Task requirements: When a line of the entries contains the word "voachinese", report that line.

Pictures paired with source code
-------------------------

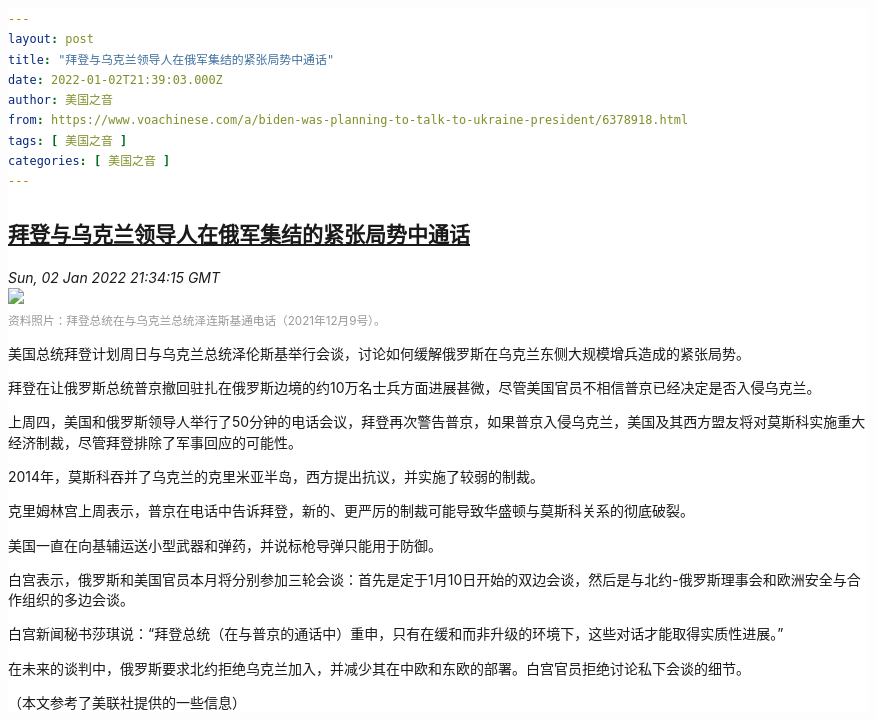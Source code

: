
 ```yaml
---
layout: post
title: "拜登与乌克兰领导人在俄军集结的紧张局势中通话"
date: 2022-01-02T21:39:03.000Z
author: 美国之音
from: https://www.voachinese.com/a/biden-was-planning-to-talk-to-ukraine-president/6378918.html
tags: [ 美国之音 ]
categories: [ 美国之音 ]
---
```


[拜登与乌克兰领导人在俄军集结的紧张局势中通话](https://www.voachinese.com/a/biden-was-planning-to-talk-to-ukraine-president/6378918.html)
------

<div>
<div><i>Sun, 02 Jan 2022 21:34:15 GMT</i></div><img src="https://images.weserv.nl?url=gdb.voanews.com/42E3E598-FE7C-4DBB-A390-1917AAB1FDDF_r1_s_w900.jpg" width="100%"><div><small style="color: #999;">资料照片：拜登总统在与乌克兰总统泽连斯基通电话（2021年12月9号）。</small></div><p>美国总统拜登计划周日与乌克兰总统泽伦斯基举行会谈，讨论如何缓解俄罗斯在乌克兰东侧大规模增兵造成的紧张局势。</p><p>拜登在让俄罗斯总统普京撤回驻扎在俄罗斯边境的约10万名士兵方面进展甚微，尽管美国官员不相信普京已经决定是否入侵乌克兰。</p><p>上周四，美国和俄罗斯领导人举行了50分钟的电话会议，拜登再次警告普京，如果普京入侵乌克兰，美国及其西方盟友将对莫斯科实施重大经济制裁，尽管拜登排除了军事回应的可能性。</p><p>2014年，莫斯科吞并了乌克兰的克里米亚半岛，西方提出抗议，并实施了较弱的制裁。</p><p>克里姆林宫上周表示，普京在电话中告诉拜登，新的、更严厉的制裁可能导致华盛顿与莫斯科关系的彻底破裂。</p><p>美国一直在向基辅运送小型武器和弹药，并说标枪导弹只能用于防御。</p><p>白宫表示，俄罗斯和美国官员本月将分别参加三轮会谈：首先是定于1月10日开始的双边会谈，然后是与北约-俄罗斯理事会和欧洲安全与合作组织的多边会谈。</p><p>白宫新闻秘书莎琪说：“拜登总统（在与普京的通话中）重申，只有在缓和而非升级的环境下，这些对话才能取得实质性进展。”</p><p>在未来的谈判中，俄罗斯要求北约拒绝乌克兰加入，并减少其在中欧和东欧的部署。白宫官员拒绝讨论私下会谈的细节。</p><p>（本文参考了美联社提供的一些信息）</p>
</div>
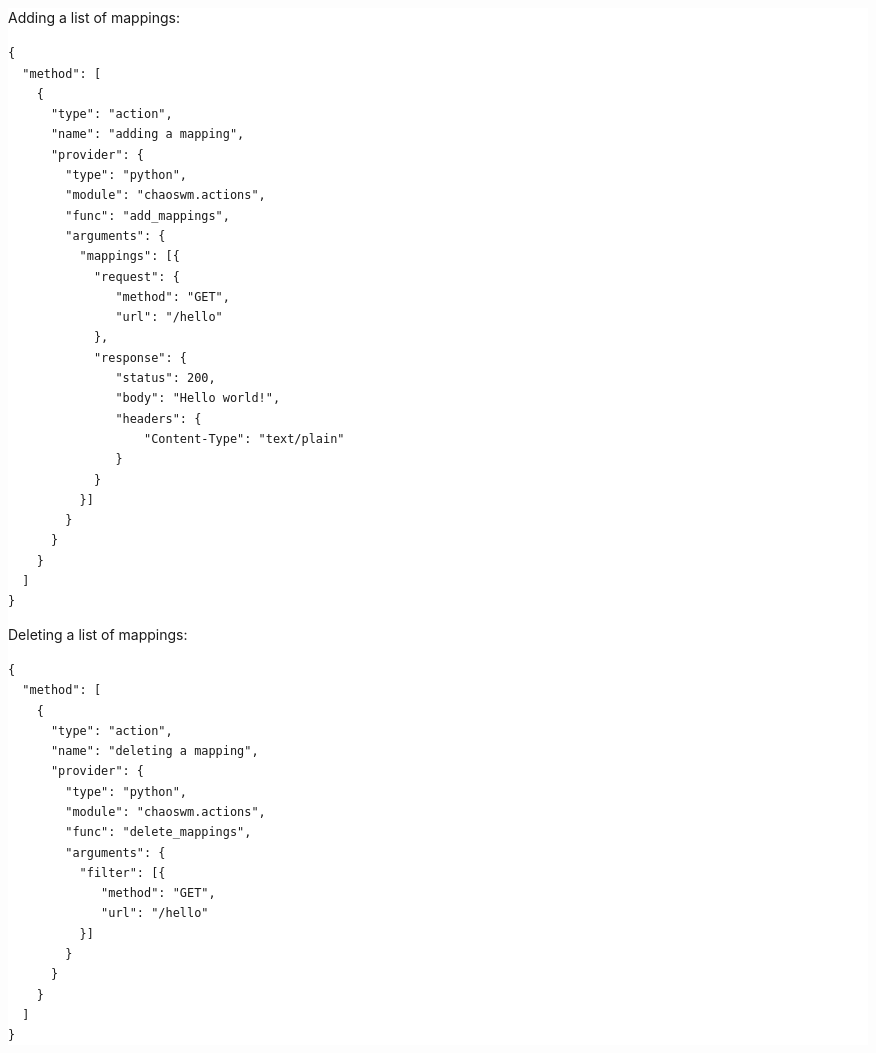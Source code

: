 Adding a list of mappings:

    {
      "method": [
        {
          "type": "action",
          "name": "adding a mapping",
          "provider": {
            "type": "python",
            "module": "chaoswm.actions",
            "func": "add_mappings",
            "arguments": {
              "mappings": [{
                "request": {
                   "method": "GET",
                   "url": "/hello"
                },
                "response": {
                   "status": 200,
                   "body": "Hello world!",
                   "headers": {
                       "Content-Type": "text/plain"
                   }
                } 
              }]
            }
          }
        }
      ]
    }

Deleting a list of mappings:

    {
      "method": [
        {
          "type": "action",
          "name": "deleting a mapping",
          "provider": {
            "type": "python",
            "module": "chaoswm.actions",
            "func": "delete_mappings",
            "arguments": {
              "filter": [{
                 "method": "GET",
                 "url": "/hello"
              }]
            }
          }
        }
      ]
    }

-------------------------

Solution for this exercise:
from: https://www.voachinese.com/a/biden-was-planning-to-talk-to-ukraine-president/6378918.html
[拜登与乌克兰领导人在俄军集结的紧张局势中通话](https://www.voachinese.com/a/biden-was-planning-to-talk-to-ukraine-president/6378918.html)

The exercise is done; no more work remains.